# Some New Stuff



## MJB23 (Jan 26, 2007)

Up until now I've been using Paint Shop Pro which is a good program but it's not as good as Photoshop. Well I just downloaded CS3 so I have to teach myself Photoshop all over again because it's so much different the Paint Shop. Here's a few things I was working on. The eye one and the iceman effect are PSD tutorials that I downloaded and then did and the sig is one I did myself from a tutorial off deviantart. The spiderman sig didn't come out as good as I wanted, the effect was a little off. Any feedback is appreciated.


----------



## plazzman (Mar 29, 2007)

That's good stuff man.

Question, can you actually draw? If so, why don't you try drawing some thing on the computer?


----------



## MJB23 (Jan 26, 2007)

I'm not the greatest artist in the world. With photoshop and the pen tool I might be able to draw something but I probably couldn't do it in paint like your's plazz. I'll give it a try eventually, first I want to get photoshop down.


----------



## plazzman (Mar 29, 2007)

Oh, alrigt, was just wondering. Good stuff though considering you just got PS. Which isn't TOO different from PSP imo.


----------



## Steph05050 (Jun 4, 2008)

photoshop cs3 is great to me im sure ull like it...great work i did those last two tutorials too i did my iceman one a lil different though anyways...like always...good work


----------



## MJB23 (Jan 26, 2007)

plazzman said:


> Oh, alrigt, was just wondering. Good stuff though considering you just got PS. Which isn't TOO different from PSP imo.

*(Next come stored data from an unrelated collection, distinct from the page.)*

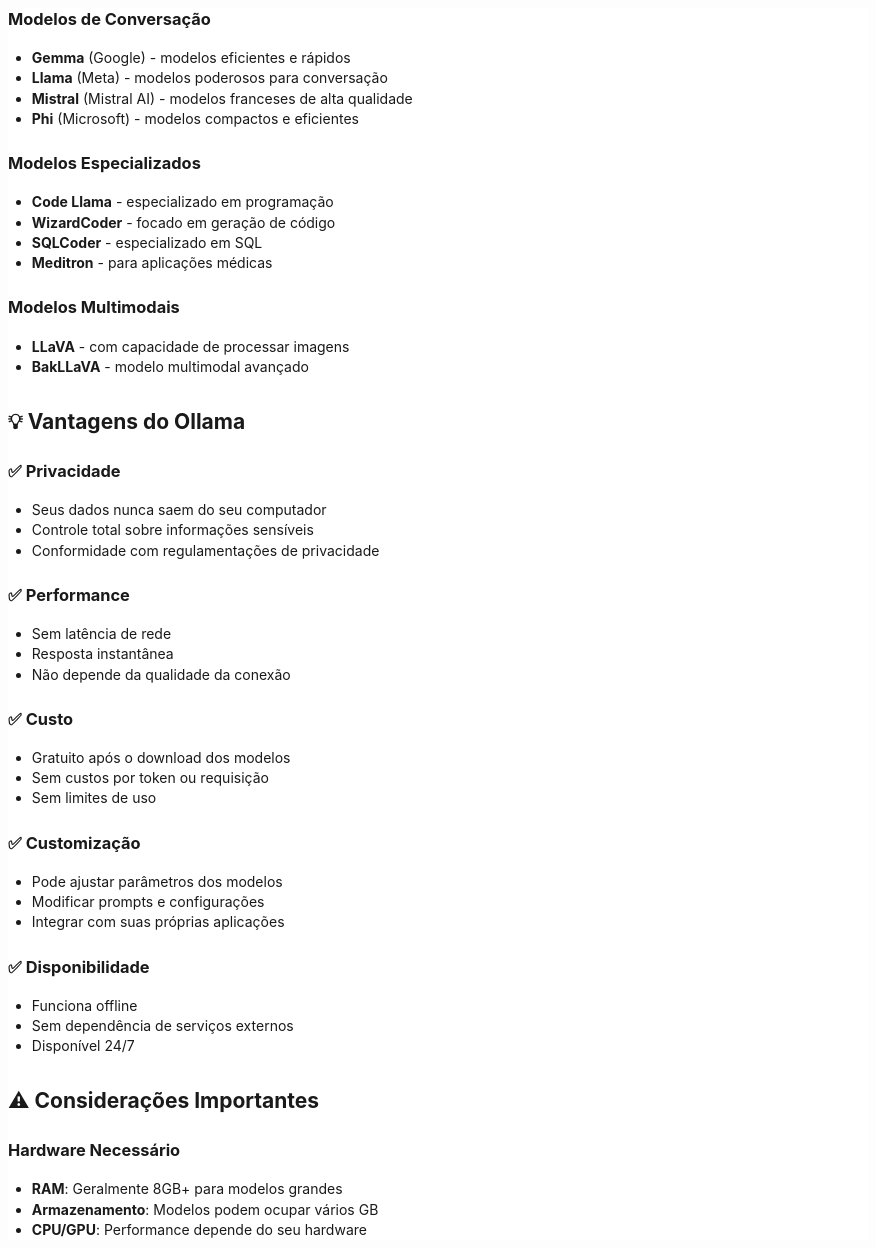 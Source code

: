 ### Modelos de Conversação
- **Gemma** (Google) - modelos eficientes e rápidos
- **Llama** (Meta) - modelos poderosos para conversação
- **Mistral** (Mistral AI) - modelos franceses de alta qualidade
- **Phi** (Microsoft) - modelos compactos e eficientes

### Modelos Especializados
- **Code Llama** - especializado em programação
- **WizardCoder** - focado em geração de código
- **SQLCoder** - especializado em SQL
- **Meditron** - para aplicações médicas

### Modelos Multimodais
- **LLaVA** - com capacidade de processar imagens
- **BakLLaVA** - modelo multimodal avançado

## 💡 Vantagens do Ollama

### ✅ Privacidade
- Seus dados nunca saem do seu computador
- Controle total sobre informações sensíveis
- Conformidade com regulamentações de privacidade

### ✅ Performance
- Sem latência de rede
- Resposta instantânea
- Não depende da qualidade da conexão

### ✅ Custo
- Gratuito após o download dos modelos
- Sem custos por token ou requisição
- Sem limites de uso

### ✅ Customização
- Pode ajustar parâmetros dos modelos
- Modificar prompts e configurações
- Integrar com suas próprias aplicações

### ✅ Disponibilidade
- Funciona offline
- Sem dependência de serviços externos
- Disponível 24/7

## ⚠️ Considerações Importantes

### Hardware Necessário
- **RAM**: Geralmente 8GB+ para modelos grandes
- **Armazenamento**: Modelos podem ocupar vários GB
- **CPU/GPU**: Performance depende do seu hardware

Yeah it's very similar. PS just has things in different places and has more things then PSP has. I like it tho.



Steph05050 said:


> photoshop cs3 is great to me im sure ull like it...great work i did those last two tutorials too i did my iceman one a lil different though anyways...like always...good work



Yeah the tutorials from olieng.net are great. The eye one is my favorite and i'm definetly going to try to incorporate it into a sig for the sotw one time.


----------



## Steph05050 (Jun 4, 2008)

VERY nice mj on the clown thing.....that looks GREAT


----------



## MJB23 (Jan 26, 2007)

Thanks steph.


----------



## pliff (Oct 5, 2006)

Im really digging the iceman one. Havent seen a Liddell sig using the "ice" so well in a loooong time.

Good job!


----------



## MJB23 (Jan 26, 2007)

Thanks alot pliff. I really have to give credit to olieng.ent tho. The tuts over there are awesome and they give you the psd with the layouts so you just have to do the editing.


----------